Le chavirage a duré 4 secondes… J’étais au sommet d’une vague, le haut de la trinquette a commencé à se dérouler, cela a créé une poche suffisante pour que tout bascule d’un coup. Je me suis retrouvé sous le filet, à faire trempette à une heure du matin. Là, tu sais que ta course est finie, et tu penses avant tout à sauver le bateau. Ce que j’ai finalement réussi à faire, dans des conditions assez difficiles, mais j’ai pu le récupérer. Ce qui n’a pas été le cas de Loïck Peyron malheureusement. Il était tout près de moi, mais sa plate-forme n’a pas tenu. Evidemment, cette histoire a un goût d’inachevé et me donne envie de repartir.
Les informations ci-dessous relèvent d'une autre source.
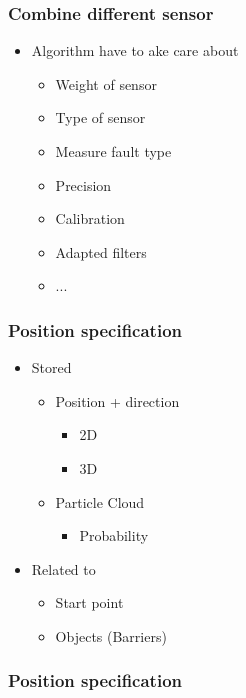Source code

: \frame
{
\frametitle{Combine different sensor}

\begin{itemize}
\item Algorithm have to ake care about
	\begin{itemize}
	\item Weight of sensor
	\item Type of sensor
	\item Measure fault type
	\item Precision
	\item Calibration
	\item Adapted filters
	\item ...
	\end{itemize}
\end{itemize}
}


\frame
{
\frametitle{Position specification}

\begin{itemize}
\item Stored
	\begin{itemize}
	\item Position + direction
		\begin{itemize}
		\item 2D
		\item 3D
		\end{itemize}
	\item Particle Cloud
		\begin{itemize}
		\item Probability
		\end{itemize}
	\end{itemize}
\item Related to
	\begin{itemize}
	\item Start point
	\item Objects (Barriers)
	\end{itemize}
\end{itemize}
}


\frame
{
\frametitle{Position specification}

}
Je m’occupe aujourd’hui du monocoque et du projet Roxy… et j’avoue que je suis ici à Saint Malo (entretien réalisé à la veille du départ, ndlr) les mains dans les poches car notre bateau est plus que prêt, et moi je ne pars pas !

Alors y revenir un jour ? Oui bien sûr, car cela reste la plus beau terrain de jeu pour les multicoques, et quoi que disent certains qui font aujourd’hui du mono, cela reste des bateaux fabuleux… des engins pas fragiles contrairement à ce que l’on dit souvent, mais qui exigent d’être pilotés. On ne peut pas se cacher derrière l’excuse « mon bateau a cassé, c’est trop fragile », car derrière la casse, il y a une erreur de pilotage. Il faut mener la machine avec réserve, la sentir car si en monocoque une petite sortie de piste n’est pas toujours grave, en multi l’addition est toujours salée. C’est importante de faire cette nuance, et ne pas incriminer le support car au fond, c’est l’homme aux commandes qui est en cause : et c’est valable pour moi aussi ! En 2002, j’avais un budget serré, alors j’ai adapté la trinquette de Grand Prix à mon enrouleur, en gardant le rond de chute. Si je ne l’avais pas conservé, la trinquette ne se serait jamais ouverte au large dans 80 nœuds de vent. Donc, c’est une faute, point. On aurait pris le temps de mettre un coup de ciseau, les choses auraient sans doute tourné différemment !"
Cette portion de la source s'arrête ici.